Carolina Rapta, the co-president of Northeastern’s student-run Council for University Programs (CUP), said she thinks that any improvement in communication between Northeastern, other area schools and the city government could only mean good things for the university.

“I feel like, in the future, if they could communicate more it might be helpful with programming things that are off-campus.” she said. “Like if we wanted to do something in a park, that would definitely require more than just the Northeastern police. It would require the city […] So if that could be something that we could expand to, that would probably be really helpful.”

Councilor Josh Zakim (D-8), who supported McCarthy’s proposal at last week’s council meeting, said the biggest benefit of such an office would be monitoring how higher education institutions like Northeastern impact surrounding neighborhoods.

“I think more coordination and contact between all of our schools and the city and our residents is great,” he said. “Our colleges are a great benefit to the city, obviously, but there are negative impacts of displacement of residents, rising rents, overcrowding, […] I think people need to be cognizant that it’s not all good, that there are some negative impacts, and I think we all have to work to mitigate that.”

Colleges and universities exacerbate their harmful effects on nearby neighborhoods by not making their voluntary payments to the city, Zakim said.

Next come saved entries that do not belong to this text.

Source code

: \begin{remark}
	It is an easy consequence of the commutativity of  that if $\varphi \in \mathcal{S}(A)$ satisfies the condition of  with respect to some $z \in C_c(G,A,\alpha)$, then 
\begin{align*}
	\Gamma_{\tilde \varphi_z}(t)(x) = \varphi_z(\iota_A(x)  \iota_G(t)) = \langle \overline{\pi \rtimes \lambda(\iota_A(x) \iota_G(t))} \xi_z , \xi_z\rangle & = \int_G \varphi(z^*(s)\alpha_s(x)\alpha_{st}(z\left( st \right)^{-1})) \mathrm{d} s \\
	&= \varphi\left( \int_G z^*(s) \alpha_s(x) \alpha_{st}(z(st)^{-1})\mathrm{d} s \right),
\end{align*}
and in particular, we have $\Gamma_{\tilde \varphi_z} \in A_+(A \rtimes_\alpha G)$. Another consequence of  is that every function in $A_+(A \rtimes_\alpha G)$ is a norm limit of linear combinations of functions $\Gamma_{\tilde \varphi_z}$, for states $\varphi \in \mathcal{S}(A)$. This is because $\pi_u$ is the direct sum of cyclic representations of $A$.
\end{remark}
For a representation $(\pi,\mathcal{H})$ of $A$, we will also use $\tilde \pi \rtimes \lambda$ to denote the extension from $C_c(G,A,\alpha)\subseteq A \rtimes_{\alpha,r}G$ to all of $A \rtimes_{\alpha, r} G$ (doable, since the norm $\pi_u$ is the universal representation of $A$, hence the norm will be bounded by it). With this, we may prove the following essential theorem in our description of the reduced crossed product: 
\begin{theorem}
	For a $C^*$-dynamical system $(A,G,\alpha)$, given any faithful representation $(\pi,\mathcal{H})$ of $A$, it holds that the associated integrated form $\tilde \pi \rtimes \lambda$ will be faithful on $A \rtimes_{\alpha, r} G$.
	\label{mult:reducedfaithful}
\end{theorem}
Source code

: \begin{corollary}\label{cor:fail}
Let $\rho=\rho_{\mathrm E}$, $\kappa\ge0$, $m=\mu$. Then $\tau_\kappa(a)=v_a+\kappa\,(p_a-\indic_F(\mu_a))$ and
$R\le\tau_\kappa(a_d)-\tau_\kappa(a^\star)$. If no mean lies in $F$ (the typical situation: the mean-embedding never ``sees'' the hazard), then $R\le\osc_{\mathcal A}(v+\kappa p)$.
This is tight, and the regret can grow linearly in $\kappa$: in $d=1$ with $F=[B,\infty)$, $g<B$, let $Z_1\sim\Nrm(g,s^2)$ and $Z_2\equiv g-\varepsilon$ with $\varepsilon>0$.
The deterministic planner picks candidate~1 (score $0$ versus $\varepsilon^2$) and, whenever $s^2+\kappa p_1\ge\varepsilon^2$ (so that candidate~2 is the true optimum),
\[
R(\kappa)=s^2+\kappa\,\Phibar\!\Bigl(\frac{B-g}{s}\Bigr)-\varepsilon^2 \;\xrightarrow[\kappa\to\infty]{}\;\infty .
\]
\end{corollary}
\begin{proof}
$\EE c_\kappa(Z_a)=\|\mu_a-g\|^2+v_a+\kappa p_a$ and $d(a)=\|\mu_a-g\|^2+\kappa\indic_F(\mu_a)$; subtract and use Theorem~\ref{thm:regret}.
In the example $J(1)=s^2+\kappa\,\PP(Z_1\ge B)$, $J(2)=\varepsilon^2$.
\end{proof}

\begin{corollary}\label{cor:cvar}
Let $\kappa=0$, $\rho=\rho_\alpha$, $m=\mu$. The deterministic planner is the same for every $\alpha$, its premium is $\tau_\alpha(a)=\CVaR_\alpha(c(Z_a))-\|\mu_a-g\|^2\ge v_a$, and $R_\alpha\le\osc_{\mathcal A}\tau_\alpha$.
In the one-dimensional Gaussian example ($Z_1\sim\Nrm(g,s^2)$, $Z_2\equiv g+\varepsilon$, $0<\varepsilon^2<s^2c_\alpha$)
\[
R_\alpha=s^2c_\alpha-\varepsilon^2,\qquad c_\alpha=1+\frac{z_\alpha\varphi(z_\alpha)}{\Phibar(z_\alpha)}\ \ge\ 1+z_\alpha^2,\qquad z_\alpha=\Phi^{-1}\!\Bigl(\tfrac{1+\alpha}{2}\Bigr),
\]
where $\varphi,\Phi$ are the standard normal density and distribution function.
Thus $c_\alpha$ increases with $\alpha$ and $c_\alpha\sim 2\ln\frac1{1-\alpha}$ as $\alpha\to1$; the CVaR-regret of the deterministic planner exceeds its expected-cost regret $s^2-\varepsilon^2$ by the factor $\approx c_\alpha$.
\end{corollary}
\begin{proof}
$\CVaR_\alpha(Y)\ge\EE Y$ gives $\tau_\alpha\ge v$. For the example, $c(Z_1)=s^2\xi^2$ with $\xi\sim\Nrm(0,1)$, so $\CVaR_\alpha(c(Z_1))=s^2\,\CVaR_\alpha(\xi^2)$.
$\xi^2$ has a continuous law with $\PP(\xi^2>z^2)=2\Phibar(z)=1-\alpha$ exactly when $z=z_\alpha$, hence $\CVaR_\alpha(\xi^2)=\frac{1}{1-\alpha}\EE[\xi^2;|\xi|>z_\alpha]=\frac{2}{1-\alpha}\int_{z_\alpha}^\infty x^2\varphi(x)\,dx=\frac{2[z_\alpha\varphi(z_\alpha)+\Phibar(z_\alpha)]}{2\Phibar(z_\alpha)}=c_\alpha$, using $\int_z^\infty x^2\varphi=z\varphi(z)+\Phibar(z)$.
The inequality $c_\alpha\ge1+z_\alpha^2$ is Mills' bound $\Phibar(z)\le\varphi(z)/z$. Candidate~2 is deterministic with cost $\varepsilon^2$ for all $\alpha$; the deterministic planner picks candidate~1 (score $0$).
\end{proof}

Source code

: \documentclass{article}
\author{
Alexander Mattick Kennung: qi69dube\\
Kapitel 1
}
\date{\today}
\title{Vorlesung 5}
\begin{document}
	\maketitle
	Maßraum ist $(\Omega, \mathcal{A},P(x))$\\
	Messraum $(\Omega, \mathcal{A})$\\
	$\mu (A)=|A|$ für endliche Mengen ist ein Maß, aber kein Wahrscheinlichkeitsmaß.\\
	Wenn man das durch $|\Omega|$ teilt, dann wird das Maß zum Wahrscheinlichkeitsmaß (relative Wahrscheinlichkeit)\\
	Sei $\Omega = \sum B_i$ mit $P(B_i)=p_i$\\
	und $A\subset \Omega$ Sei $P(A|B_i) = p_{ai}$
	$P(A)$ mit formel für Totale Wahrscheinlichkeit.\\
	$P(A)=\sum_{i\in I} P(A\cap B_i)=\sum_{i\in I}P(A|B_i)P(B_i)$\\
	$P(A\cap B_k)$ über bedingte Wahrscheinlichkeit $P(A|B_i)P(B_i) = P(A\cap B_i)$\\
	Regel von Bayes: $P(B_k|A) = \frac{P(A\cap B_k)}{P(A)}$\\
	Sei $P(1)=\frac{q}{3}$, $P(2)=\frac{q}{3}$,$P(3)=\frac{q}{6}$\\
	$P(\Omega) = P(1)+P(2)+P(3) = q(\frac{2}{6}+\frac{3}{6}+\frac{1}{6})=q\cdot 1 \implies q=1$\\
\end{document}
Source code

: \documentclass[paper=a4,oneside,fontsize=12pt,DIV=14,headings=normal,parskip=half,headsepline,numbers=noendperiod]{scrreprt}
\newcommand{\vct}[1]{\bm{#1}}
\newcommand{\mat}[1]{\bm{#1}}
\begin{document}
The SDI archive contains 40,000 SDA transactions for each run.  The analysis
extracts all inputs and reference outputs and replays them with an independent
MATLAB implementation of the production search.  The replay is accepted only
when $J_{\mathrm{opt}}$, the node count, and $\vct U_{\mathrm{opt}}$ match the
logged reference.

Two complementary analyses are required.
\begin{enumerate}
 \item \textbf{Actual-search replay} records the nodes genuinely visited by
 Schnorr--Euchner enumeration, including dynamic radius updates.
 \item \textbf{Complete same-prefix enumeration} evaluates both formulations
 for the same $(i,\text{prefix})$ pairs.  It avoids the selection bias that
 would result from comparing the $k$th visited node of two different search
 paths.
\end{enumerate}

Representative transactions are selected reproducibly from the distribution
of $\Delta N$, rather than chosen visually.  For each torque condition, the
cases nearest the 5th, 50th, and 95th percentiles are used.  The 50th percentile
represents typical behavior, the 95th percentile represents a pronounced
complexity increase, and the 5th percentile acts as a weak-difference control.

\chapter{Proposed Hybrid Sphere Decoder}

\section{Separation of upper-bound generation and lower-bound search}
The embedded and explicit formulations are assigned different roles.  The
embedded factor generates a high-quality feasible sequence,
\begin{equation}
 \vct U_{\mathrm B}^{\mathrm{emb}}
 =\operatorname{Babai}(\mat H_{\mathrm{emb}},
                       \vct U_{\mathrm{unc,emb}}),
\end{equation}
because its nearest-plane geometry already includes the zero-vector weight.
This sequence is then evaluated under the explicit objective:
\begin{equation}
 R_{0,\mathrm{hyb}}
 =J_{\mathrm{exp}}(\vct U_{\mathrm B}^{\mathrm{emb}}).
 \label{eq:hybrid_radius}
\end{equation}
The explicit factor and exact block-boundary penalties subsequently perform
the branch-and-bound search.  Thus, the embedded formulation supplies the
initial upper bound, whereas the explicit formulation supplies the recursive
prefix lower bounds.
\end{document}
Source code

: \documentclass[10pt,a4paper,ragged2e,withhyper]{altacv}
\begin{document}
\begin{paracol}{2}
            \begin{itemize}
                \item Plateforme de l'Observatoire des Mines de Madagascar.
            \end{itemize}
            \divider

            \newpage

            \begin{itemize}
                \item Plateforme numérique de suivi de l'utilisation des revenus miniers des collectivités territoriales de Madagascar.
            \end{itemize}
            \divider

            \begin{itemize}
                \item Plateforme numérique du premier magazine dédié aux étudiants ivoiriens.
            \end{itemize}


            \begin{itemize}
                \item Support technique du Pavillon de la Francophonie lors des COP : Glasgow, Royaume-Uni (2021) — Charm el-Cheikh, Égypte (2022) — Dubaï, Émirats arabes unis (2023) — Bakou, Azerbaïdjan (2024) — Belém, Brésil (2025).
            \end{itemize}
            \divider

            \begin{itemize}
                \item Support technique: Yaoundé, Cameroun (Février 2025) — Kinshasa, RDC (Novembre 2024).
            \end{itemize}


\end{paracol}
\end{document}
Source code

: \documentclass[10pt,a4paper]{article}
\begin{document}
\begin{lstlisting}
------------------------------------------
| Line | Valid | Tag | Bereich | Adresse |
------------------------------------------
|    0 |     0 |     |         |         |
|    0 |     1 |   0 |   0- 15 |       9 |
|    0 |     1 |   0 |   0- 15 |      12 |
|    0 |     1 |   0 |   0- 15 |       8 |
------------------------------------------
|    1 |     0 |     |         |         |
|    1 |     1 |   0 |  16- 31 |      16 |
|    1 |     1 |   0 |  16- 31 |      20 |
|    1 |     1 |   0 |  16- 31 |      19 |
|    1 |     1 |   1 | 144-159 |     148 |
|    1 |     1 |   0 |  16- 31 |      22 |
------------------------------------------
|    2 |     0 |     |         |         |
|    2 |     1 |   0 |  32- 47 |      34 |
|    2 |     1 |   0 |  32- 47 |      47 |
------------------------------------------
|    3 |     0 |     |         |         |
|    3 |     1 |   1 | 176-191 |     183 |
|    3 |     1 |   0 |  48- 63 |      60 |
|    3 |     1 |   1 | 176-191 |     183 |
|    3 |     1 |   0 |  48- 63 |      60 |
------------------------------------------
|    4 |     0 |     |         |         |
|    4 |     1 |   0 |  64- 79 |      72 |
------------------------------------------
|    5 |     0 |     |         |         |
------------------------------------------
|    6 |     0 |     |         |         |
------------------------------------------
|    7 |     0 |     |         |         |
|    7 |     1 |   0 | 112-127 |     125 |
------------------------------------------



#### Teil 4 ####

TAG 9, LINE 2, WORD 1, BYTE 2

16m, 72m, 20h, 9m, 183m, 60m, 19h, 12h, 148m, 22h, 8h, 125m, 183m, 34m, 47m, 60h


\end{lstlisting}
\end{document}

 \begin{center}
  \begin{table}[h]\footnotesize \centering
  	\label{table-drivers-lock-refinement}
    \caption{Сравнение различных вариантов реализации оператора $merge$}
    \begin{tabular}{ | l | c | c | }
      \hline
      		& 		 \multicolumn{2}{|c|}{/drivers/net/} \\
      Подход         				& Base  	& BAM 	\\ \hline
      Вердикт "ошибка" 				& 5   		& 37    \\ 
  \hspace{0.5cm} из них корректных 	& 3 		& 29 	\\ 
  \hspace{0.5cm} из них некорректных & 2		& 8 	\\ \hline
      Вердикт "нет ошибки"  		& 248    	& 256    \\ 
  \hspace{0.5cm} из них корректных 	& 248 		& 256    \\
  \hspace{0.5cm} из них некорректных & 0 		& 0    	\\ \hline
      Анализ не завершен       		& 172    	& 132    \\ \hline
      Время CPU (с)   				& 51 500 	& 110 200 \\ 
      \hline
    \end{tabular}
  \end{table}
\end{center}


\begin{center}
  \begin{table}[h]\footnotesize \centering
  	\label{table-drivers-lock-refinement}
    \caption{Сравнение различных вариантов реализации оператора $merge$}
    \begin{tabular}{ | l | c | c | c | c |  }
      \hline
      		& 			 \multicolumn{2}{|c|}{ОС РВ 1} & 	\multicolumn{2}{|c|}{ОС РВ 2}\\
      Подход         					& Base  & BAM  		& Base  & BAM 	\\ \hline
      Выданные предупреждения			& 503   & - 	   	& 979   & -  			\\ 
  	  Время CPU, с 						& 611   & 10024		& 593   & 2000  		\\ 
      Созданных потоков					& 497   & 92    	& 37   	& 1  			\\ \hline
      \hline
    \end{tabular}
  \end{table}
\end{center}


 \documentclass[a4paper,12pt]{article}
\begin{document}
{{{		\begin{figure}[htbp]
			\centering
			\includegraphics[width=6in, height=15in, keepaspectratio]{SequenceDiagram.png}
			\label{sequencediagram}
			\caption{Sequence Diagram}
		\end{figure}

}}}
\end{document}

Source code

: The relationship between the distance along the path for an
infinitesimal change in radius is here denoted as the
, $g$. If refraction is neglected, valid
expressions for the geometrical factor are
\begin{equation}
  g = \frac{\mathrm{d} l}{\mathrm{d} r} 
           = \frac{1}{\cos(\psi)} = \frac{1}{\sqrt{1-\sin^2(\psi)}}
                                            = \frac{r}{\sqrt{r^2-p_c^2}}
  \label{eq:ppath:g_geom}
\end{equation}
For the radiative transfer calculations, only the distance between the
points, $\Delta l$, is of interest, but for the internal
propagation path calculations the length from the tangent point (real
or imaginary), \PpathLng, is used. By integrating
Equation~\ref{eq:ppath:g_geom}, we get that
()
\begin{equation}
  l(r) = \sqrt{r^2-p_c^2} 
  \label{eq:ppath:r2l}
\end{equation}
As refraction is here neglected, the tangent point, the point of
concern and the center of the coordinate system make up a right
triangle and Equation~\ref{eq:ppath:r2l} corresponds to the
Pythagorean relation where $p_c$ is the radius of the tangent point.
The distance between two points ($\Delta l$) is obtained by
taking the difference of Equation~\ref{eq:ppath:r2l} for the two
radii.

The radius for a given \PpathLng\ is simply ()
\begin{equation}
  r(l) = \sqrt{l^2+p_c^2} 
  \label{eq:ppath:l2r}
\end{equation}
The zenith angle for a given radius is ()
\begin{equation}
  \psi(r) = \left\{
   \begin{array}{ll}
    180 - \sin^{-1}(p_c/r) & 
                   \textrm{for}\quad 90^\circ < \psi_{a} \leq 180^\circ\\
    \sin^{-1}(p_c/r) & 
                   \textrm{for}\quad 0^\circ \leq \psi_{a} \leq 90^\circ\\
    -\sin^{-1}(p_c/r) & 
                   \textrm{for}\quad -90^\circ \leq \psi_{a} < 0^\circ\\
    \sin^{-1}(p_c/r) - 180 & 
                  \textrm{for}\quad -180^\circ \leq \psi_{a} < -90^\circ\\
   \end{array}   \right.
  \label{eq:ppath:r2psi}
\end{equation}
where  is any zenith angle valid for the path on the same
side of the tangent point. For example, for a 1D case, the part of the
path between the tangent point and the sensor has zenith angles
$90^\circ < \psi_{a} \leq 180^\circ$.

As he explained, Boston’s assessor requests that tax-exempt institutions like colleges and hospitals make voluntary payments in lieu of taxes. While hospitals tend to deliver the payments, several schools, including Northeastern, do not, said Zakim. These payments, he said, go a long way toward the services Boston provides its residents with regularly.

“It generates a lot of revenue for the city,” he said. “Which we need to provide police, fire, paving the roads, traffic control, all things which colleges and their students and staff use, even though they are exempt from tax by state and federal law.”

Northeastern contributes with voluntary payments and maintains its own police department, snow removal and garbage disposal services, said university spokesperson Matt McDonald.

“Through both financial and in-kind support of services and community-based programs, Northeastern’s contributions to Boston total more than $27 million annually,” he said. “Northeastern maintains a close and positive working relationship with Mayor Martin J. Walsh on issues important to the city.”

McCarthy, however, said the office would focus on increasing communication, not on raising funds.

“I’m not looking to get money from the colleges,” he said. “What I’m looking for is a better relationship […] All colleges and universities should strive to become integral parts of their neighborhoods, and this might be a vehicle to make sure that that happens.”